Data records START

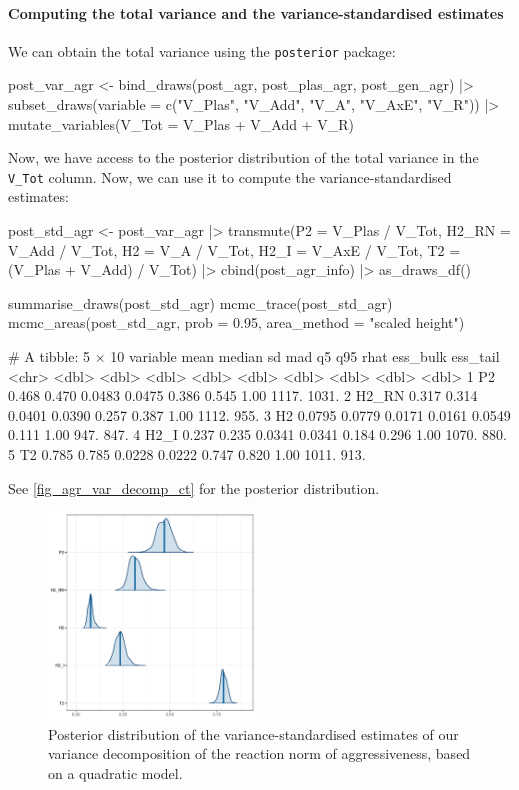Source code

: \documentclass[a4paper,12pt,twoside]{article}
\begin{document}
\paragraph{Computing the total variance and the variance-standardised estimates}
We can obtain the total variance using the \texttt{posterior} package:
\begin{Rinput}
post_var_agr <-
    bind_draws(post_agr, post_plas_agr, post_gen_agr) |>
    subset_draws(variable = c("V_Plas", "V_Add", "V_A", "V_AxE", "V_R")) |>
    mutate_variables(V_Tot = V_Plas + V_Add + V_R)
\end{Rinput}
Now, we have access to the posterior distribution of the total variance in the \texttt{V\_Tot} column. Now, we can use it to compute the variance-standardised estimates:
\begin{Rinput}
post_std_agr <-
    post_var_agr |>
    transmute(P2    = V_Plas / V_Tot,
              H2_RN = V_Add / V_Tot,
              H2    = V_A / V_Tot,
              H2_I  = V_AxE / V_Tot,
              T2    = (V_Plas + V_Add) / V_Tot) |>
    cbind(post_agr_info) |>
    as_draws_df()

summarise_draws(post_std_agr)
mcmc_trace(post_std_agr)
mcmc_areas(post_std_agr,
           prob = 0.95,
           area_method = "scaled height")
\end{Rinput}
\begin{Routput}
# A tibble: 5 × 10
  variable   mean median     sd    mad     q5   q95  rhat ess_bulk ess_tail
  <chr>     <dbl>  <dbl>  <dbl>  <dbl>  <dbl> <dbl> <dbl>    <dbl>    <dbl>
1 P2       0.468  0.470  0.0483 0.0475 0.386  0.545  1.00    1117.    1031.
2 H2_RN    0.317  0.314  0.0401 0.0390 0.257  0.387  1.00    1112.     955.
3 H2       0.0795 0.0779 0.0171 0.0161 0.0549 0.111  1.00     947.     847.
4 H2_I     0.237  0.235  0.0341 0.0341 0.184  0.296  1.00    1070.     880.
5 T2       0.785  0.785  0.0228 0.0222 0.747  0.820  1.00    1011.     913.
\end{Routput}
See \autoref{fig_agr_var_decomp_ct} for the posterior distribution.

\begin{figure}[h!t!]
  \includegraphics[width = 0.49\textwidth]{Aggressiveness_varstd_ct.pdf}
  \caption{Posterior distribution of the variance-standardised estimates of our variance decomposition of the reaction norm of aggressiveness, based on a quadratic model.}
  \label{fig_agr_var_decomp_ct}
\end{figure}
\end{document}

Data records END

> **What you have to do**
Repeat only the lines running from the line that contains "mcmc_trace(post_std_agr)" through the last line above, inclusive.

> **Solution below**
mcmc_trace(post_std_agr)
mcmc_areas(post_std_agr,
           prob = 0.95,
           area_method = "scaled height")
\end{Rinput}
\begin{Routput}
# A tibble: 5 × 10
  variable   mean median     sd    mad     q5   q95  rhat ess_bulk ess_tail
  <chr>     <dbl>  <dbl>  <dbl>  <dbl>  <dbl> <dbl> <dbl>    <dbl>    <dbl>
1 P2       0.468  0.470  0.0483 0.0475 0.386  0.545  1.00    1117.    1031.
2 H2_RN    0.317  0.314  0.0401 0.0390 0.257  0.387  1.00    1112.     955.
3 H2       0.0795 0.0779 0.0171 0.0161 0.0549 0.111  1.00     947.     847.
4 H2_I     0.237  0.235  0.0341 0.0341 0.184  0.296  1.00    1070.     880.
5 T2       0.785  0.785  0.0228 0.0222 0.747  0.820  1.00    1011.     913.
\end{Routput}
See \autoref{fig_agr_var_decomp_ct} for the posterior distribution.

\begin{figure}[h!t!]
  \includegraphics[width = 0.49\textwidth]{Aggressiveness_varstd_ct.pdf}
  \caption{Posterior distribution of the variance-standardised estimates of our variance decomposition of the reaction norm of aggressiveness, based on a quadratic model.}
  \label{fig_agr_var_decomp_ct}
\end{figure}
\end{document}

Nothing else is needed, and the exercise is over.